Things are, of course, looking up. More and more people are getting vaccinated and many congregations are meeting again in person for worship. Easter hope is dawning.

But we know, even in this season of new life, that death is real, so is grief, and sin (our sin and that of others). If we are honest with ourselves, we have more in common with those Corinthian Christians than we might care to admit. Resurrection goes against all the evidence we see around us every day, and we are nobody’s fools.

But that’s not the end of Paul’s argument. Having stated the logical outcome of the Corinthians’ doubt (“If for this life only we have hoped in Christ, we are of all people most to be pitied”), Paul offers both a rebuttal and a ringing proclamation:

“But,” he writes, “But in fact Christ has been raised from the dead, the first fruits of those who have died! For since death came through a human being, the resurrection of the dead has also come through a human being, for as all die in Adam, so all will be made alive in Christ … For he must reign until he has put all his enemies under his feet. The last enemy to be destroyed is death” (1 Corinthians 15:20-22, 25-26).
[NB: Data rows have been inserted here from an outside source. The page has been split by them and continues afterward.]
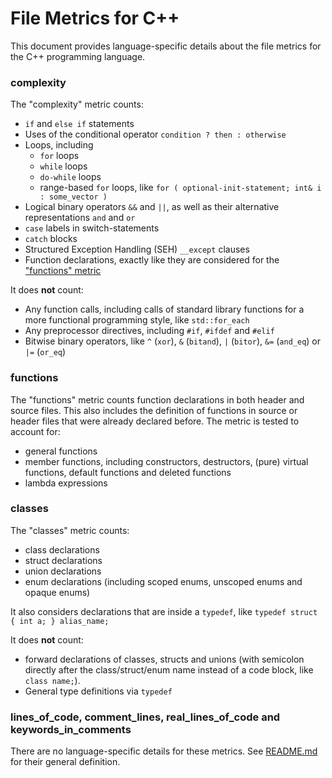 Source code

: # File Metrics for C++

This document provides language-specific details about the file metrics for the C++ programming language.

### complexity

The "complexity" metric counts:

-   `if` and `else if` statements
-   Uses of the conditional operator `condition ? then : otherwise`
-   Loops, including
    -   `for` loops
    -   `while` loops
    -   `do-while` loops
    -   range-based `for` loops, like `for ( optional-init-statement; int& i : some_vector )`
-   Logical binary operators `&&` and `||`, as well as their alternative representations `and` and `or`
-   `case` labels in switch-statements
-   `catch` blocks
-   Structured Exception Handling (SEH) `__except` clauses
-   Function declarations, exactly like they are considered for the ["functions" metric](#functions)

It does **not** count:

-   Any function calls, including calls of standard library functions for a more functional programming style, like `std::for_each`
-   Any preprocessor directives, including `#if`, `#ifdef` and `#elif`
-   Bitwise binary operators, like `^` (`xor`), `&` (`bitand`), `|` (`bitor`), `&=` (`and_eq`) or `|=` (`or_eq`)

### functions

The "functions" metric counts function declarations in both header and source files. This also includes the definition of functions in source or header files that were already declared before. The metric is tested to account for:

-   general functions
-   member functions, including constructors, destructors, (pure) virtual functions, default functions and deleted functions
-   lambda expressions

### classes

The "classes" metric counts:

-   class declarations
-   struct declarations
-   union declarations
-   enum declarations (including scoped enums, unscoped enums and opaque enums)

It also considers declarations that are inside a `typedef`, like `typedef struct { int a; } alias_name;`

It does **not** count:

-   forward declarations of classes, structs and unions (with semicolon directly after the class/struct/enum name instead of a code block, like `class name;`).
-   General type definitions via `typedef`

### lines_of_code, comment_lines, real_lines_of_code and keywords_in_comments

There are no language-specific details for these metrics. See [README.md](README.md) for their general definition.

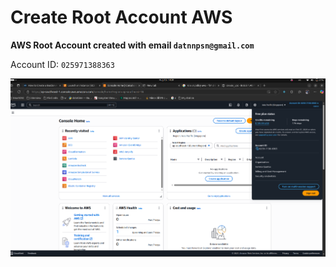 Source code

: # Create Root Account AWS

**AWS Root Account created with email `datnnpsn@gmail.com`**

Account ID: `025971388363`

![aws root account](./assets/image.png) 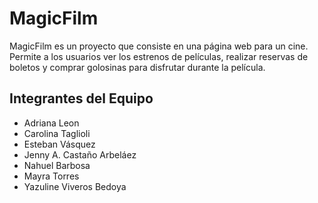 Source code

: # MagicFilm

MagicFilm es un proyecto que consiste en una página web para un cine. Permite a los usuarios ver los estrenos de películas, realizar reservas de boletos y comprar golosinas para disfrutar durante la película.

## Integrantes del Equipo

- Adriana Leon
- Carolina Taglioli
- Esteban Vásquez
- Jenny A. Castaño Arbeláez
- Nahuel Barbosa
- Mayra Torres
- Yazuline Viveros Bedoya
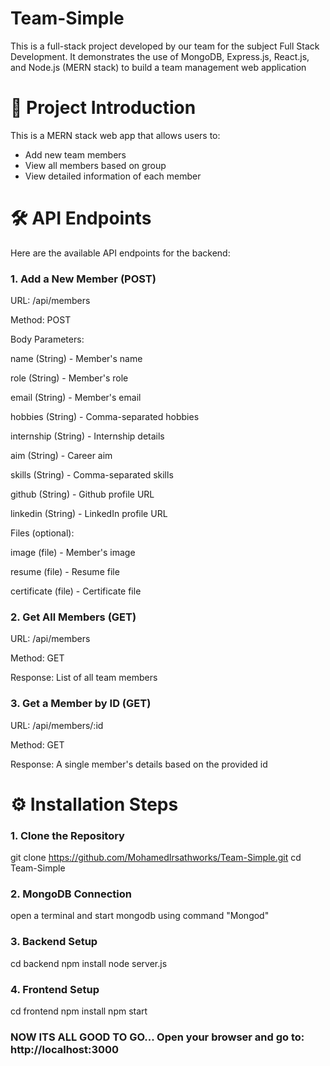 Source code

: # Team-Simple
This is a full-stack project developed by our team for the subject Full Stack Development. It demonstrates the use of MongoDB, Express.js, React.js, and Node.js (MERN stack) to build a team management web application

# 📌 Project Introduction

This is a MERN stack web app that allows users to:
- Add new team members
- View all members based on group
- View detailed information of each member


# 🛠 API Endpoints
Here are the available API endpoints for the backend:

### 1. Add a New Member (POST)
URL: /api/members

Method: POST

Body Parameters:

name (String) - Member's name

role (String) - Member's role

email (String) - Member's email

hobbies (String) - Comma-separated hobbies

internship (String) - Internship details

aim (String) - Career aim

skills (String) - Comma-separated skills

github (String) - Github profile URL

linkedin (String) - LinkedIn profile URL

Files (optional):

image (file) - Member's image

resume (file) - Resume file

certificate (file) - Certificate file

### 2. Get All Members (GET)
URL: /api/members

Method: GET

Response: List of all team members

### 3. Get a Member by ID (GET)
URL: /api/members/:id

Method: GET

Response: A single member's details based on the provided id


# ⚙️ Installation Steps
### 1. Clone the Repository
git clone https://github.com/MohamedIrsathworks/Team-Simple.git
cd Team-Simple

### 2. MongoDB Connection
open a terminal and start mongodb using command "Mongod"

### 3. Backend Setup
cd backend
npm install
node server.js

### 4. Frontend Setup
cd frontend
npm install
npm start

### NOW ITS ALL GOOD TO GO... Open your browser and go to: http://localhost:3000
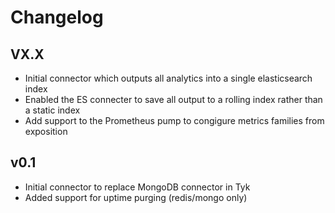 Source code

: # Changelog

## VX.X

- Initial connector which outputs all analytics into a single elasticsearch index
- Enabled the ES connecter to save all output to a rolling index rather than a static index
- Add support to the Prometheus pump to congigure metrics families from exposition 

## v0.1

- Initial connector to replace MongoDB connector in Tyk
- Added support for uptime purging (redis/mongo only)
The light breaks through the darkness and the trumpets sound and it turns out that the story that’s too good to be true is, in fact, true. Christ has been raised from the dead! Then Paul hits his full stride. He is singing the Hallelujah chorus; and all the angels with him:

For this perishable body must put on imperishability, and this mortal body must put on immortality. When this perishable body puts on imperishability, and this mortal body puts on immortality, then the saying that is written will be fulfilled: “Death has been swallowed up in victory.” Where, O death, is your victory? Where, O death, is your sting? The sting of death is sin, and the power of sin is the law. But thanks be to God, who gives us the victory through our Lord Jesus Christ! (1 Corinthians 15:53-57)

+ + +

Such is the Easter proclamation, the foundation of our hope. But note, dear Working Preachers, that Paul does not stop there. He moves to a “therefore.” Because Jesus has been raised from the dead, because we too shall be resurrected, because death has been swallowed up in victory, “Therefore, my beloved, be steadfast, immovable, always excelling in the work of the Lord, because you know that in the Lord your labor is not in vain” (1 Corinthians 15:58).
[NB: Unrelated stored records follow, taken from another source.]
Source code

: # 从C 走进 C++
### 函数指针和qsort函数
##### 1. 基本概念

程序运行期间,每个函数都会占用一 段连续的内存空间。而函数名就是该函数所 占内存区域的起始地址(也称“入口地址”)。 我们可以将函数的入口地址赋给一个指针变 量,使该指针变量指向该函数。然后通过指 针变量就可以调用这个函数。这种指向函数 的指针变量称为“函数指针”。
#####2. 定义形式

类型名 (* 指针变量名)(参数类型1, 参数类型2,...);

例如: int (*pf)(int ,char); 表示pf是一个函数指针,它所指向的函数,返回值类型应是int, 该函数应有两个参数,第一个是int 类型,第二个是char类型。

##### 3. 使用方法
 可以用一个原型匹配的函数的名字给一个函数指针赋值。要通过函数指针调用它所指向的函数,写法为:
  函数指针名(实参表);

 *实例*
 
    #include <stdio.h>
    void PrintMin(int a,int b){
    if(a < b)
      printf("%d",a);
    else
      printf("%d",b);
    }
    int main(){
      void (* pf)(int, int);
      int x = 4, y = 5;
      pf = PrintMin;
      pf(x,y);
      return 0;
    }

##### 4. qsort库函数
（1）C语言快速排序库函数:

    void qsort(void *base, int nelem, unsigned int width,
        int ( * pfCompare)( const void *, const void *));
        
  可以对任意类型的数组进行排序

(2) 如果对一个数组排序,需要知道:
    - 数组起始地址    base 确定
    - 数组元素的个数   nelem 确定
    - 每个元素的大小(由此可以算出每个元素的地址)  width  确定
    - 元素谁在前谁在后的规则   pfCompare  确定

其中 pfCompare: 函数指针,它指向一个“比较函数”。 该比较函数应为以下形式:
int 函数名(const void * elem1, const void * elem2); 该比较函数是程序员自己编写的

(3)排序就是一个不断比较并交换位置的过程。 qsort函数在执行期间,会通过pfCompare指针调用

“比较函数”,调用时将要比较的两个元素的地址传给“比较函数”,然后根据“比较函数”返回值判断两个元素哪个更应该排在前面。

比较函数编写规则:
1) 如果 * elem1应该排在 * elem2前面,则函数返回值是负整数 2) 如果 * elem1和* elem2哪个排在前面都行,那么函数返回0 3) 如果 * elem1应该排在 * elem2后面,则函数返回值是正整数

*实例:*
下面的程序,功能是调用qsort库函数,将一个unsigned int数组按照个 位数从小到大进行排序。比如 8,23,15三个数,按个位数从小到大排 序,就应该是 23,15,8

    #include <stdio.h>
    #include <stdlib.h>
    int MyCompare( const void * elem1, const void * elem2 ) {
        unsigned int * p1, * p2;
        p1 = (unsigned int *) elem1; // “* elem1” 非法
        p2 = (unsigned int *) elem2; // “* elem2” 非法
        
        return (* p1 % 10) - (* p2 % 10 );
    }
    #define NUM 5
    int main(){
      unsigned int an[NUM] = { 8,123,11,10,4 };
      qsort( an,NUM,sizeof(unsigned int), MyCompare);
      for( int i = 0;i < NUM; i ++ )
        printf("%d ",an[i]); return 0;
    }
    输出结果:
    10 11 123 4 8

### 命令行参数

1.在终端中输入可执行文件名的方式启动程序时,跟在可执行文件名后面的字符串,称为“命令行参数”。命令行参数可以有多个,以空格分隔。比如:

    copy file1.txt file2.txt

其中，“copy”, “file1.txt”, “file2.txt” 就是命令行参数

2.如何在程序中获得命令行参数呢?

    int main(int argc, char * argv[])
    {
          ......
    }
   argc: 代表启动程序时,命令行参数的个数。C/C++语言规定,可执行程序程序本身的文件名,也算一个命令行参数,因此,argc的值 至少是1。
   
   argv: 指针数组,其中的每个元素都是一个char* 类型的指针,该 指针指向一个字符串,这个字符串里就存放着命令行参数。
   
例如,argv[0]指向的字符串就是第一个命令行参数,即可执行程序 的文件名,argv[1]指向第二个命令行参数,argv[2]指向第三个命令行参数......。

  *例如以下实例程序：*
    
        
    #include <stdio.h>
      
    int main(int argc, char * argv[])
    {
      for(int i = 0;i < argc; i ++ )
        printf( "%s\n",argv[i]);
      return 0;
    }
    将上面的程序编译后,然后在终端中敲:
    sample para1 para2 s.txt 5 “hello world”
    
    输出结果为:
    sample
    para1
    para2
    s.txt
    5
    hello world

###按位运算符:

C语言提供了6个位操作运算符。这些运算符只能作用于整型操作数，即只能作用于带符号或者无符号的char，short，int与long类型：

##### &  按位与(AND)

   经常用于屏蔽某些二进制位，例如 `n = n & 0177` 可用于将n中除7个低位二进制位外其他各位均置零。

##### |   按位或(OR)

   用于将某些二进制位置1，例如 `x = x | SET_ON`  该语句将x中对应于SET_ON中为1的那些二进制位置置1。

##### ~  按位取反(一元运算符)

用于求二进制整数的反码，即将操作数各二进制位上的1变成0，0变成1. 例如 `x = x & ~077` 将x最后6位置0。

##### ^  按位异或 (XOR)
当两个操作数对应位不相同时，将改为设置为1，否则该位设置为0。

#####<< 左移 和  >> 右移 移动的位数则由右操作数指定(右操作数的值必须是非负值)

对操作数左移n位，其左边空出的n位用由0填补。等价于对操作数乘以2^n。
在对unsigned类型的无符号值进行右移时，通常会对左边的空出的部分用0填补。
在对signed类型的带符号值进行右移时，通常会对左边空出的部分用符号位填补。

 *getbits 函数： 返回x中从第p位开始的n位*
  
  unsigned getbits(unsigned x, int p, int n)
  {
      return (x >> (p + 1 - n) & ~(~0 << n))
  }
I don’t know about you, but this is a word of encouragement to me. Because sometimes it feels like my labor is in vain. Sometimes it feels like what I’m doing is ephemeral, and not having much of an effect in a world with overwhelming problems.

I know that many of you have been feeling the same way. Ministry does not always bear visible fruit, at least not immediately, and it is easy to get discouraged, especially in times like these.

John Polkinghorne, a theoretical physicist at Cambridge and an Anglican priest, who died just a few weeks ago, wrote about resurrection in his book, Quarks, Chaos, and Christianity. He describes the controversy between Jesus and the resurrection-denying Sadducees. Jesus says to them, “Have you not read in the book of Moses, in the story about the bush, how God said to him, ‘I am the God of Abraham, the God of Isaac, and the God of Jacob’? He is God not of the dead, but of the living; you are quite wrong” (Mark 12:26-27).

Polkinghorne writes:

The point is that if Abraham, Isaac, and Jacob mattered to God once—and they certainly did—they matter to him forever. The same is true of you and me. God does not just cast us off as discarded broken pots, thrown onto the rubbish heap of the universe when we die. Our belief in a destiny beyond our death rests in the loving faithfulness of the eternal God … a God who will not allow anything good to be lost.1

Polkinghorne sounds the same note as Paul. Because God gathers up our lives, short as they are, and our work, flawed as it is, into his resurrection life, nothing good is ever lost. Lives cut short by tragedy, hearts broken, bodies broken—all are gathered up into the resurrection life of Christ and made whole again.

In light of this resurrection promise, then, dear Working Preachers, you can stand firm and give yourselves fully to the work of the Lord, because you know that in the Lord your labor is not in vain.

Easter blessings to you,



  1. John Polkinghorne, Quarks, Chaos, and Christianity (Crossroad, rev. ed., 2006), 90, 94.